What this task involves:
Determine the number of lines in the data below that hold "item"; give nothing but that number.

Data records:
....................
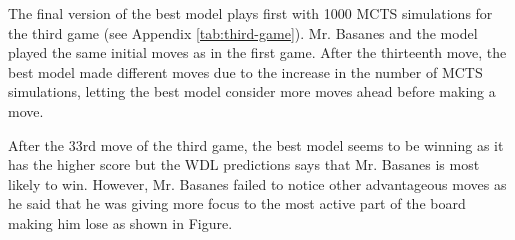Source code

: 
The final version of the best model plays first with 1000 MCTS simulations for the third game (see Appendix \ref{tab:third-game}). Mr. Basanes and the model played the same initial moves as in the first game. After the thirteenth move, the best model made different moves due to the increase in the number of MCTS simulations, letting the best model consider more moves ahead before making a move.

After the 33rd move of the third game, the best model seems to be winning as it has the higher score but the WDL predictions says that Mr. Basanes is most likely to win. However, Mr. Basanes failed to notice other advantageous moves as he said that he was giving more focus to the most active part of the board making him lose as shown in Figure. 





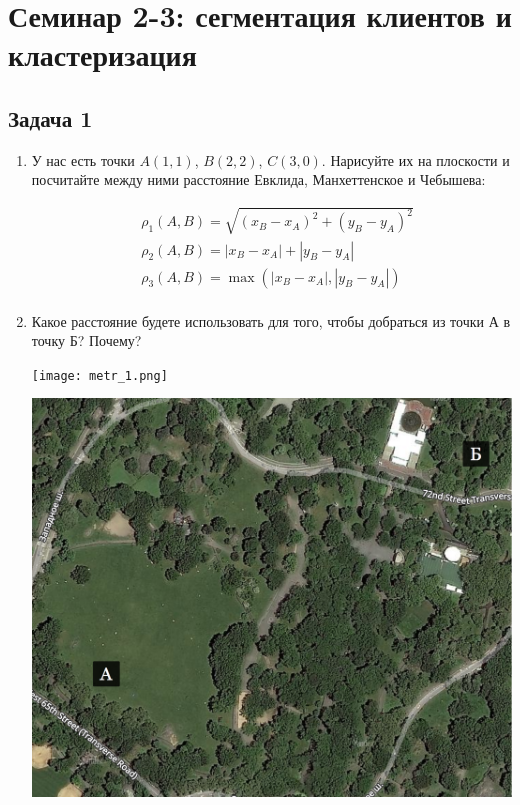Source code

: \documentclass[12pt, a4paper, oneside]{article}
\begin{document}
\section*{Семинар 2-3:  сегментация клиентов и кластеризация}

\subsection*{Задача 1 }

\begin{enumerate}

\item У нас есть точки $A(1,1)$, $B(2,2)$, $C(3,0)$. Нарисуйте их на плоскости и посчитайте между ними расстояние Евклида, Манхеттенское и Чебышева: 

\begin{equation}
\begin{aligned}
& \rho_1(A,B) = \sqrt{(x_B - x_A)^2 + (y_B - y_A)^2} \\ 
& \rho_2(A,B) = |x_B - x_A| + |y_B - y_A|  \\
& \rho_3(A,B) = \max(|x_B - x_A|, |y_B - y_A|) \\
\end{aligned}
\end{equation}


\item Какое расстояние будете использовать для того, чтобы добраться из точки А в точку Б? Почему? 

\begin{minipage}[t]{0.45\textwidth}
	\texttt{[image: metr\_1.png]}
\end{minipage}
\hfill
\begin{minipage}[t]{0.45\textwidth}
	\includegraphics[scale=0.12]{metr_2.png}
\end{minipage}


\end{enumerate}
\end{document}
....................
Answer box:
2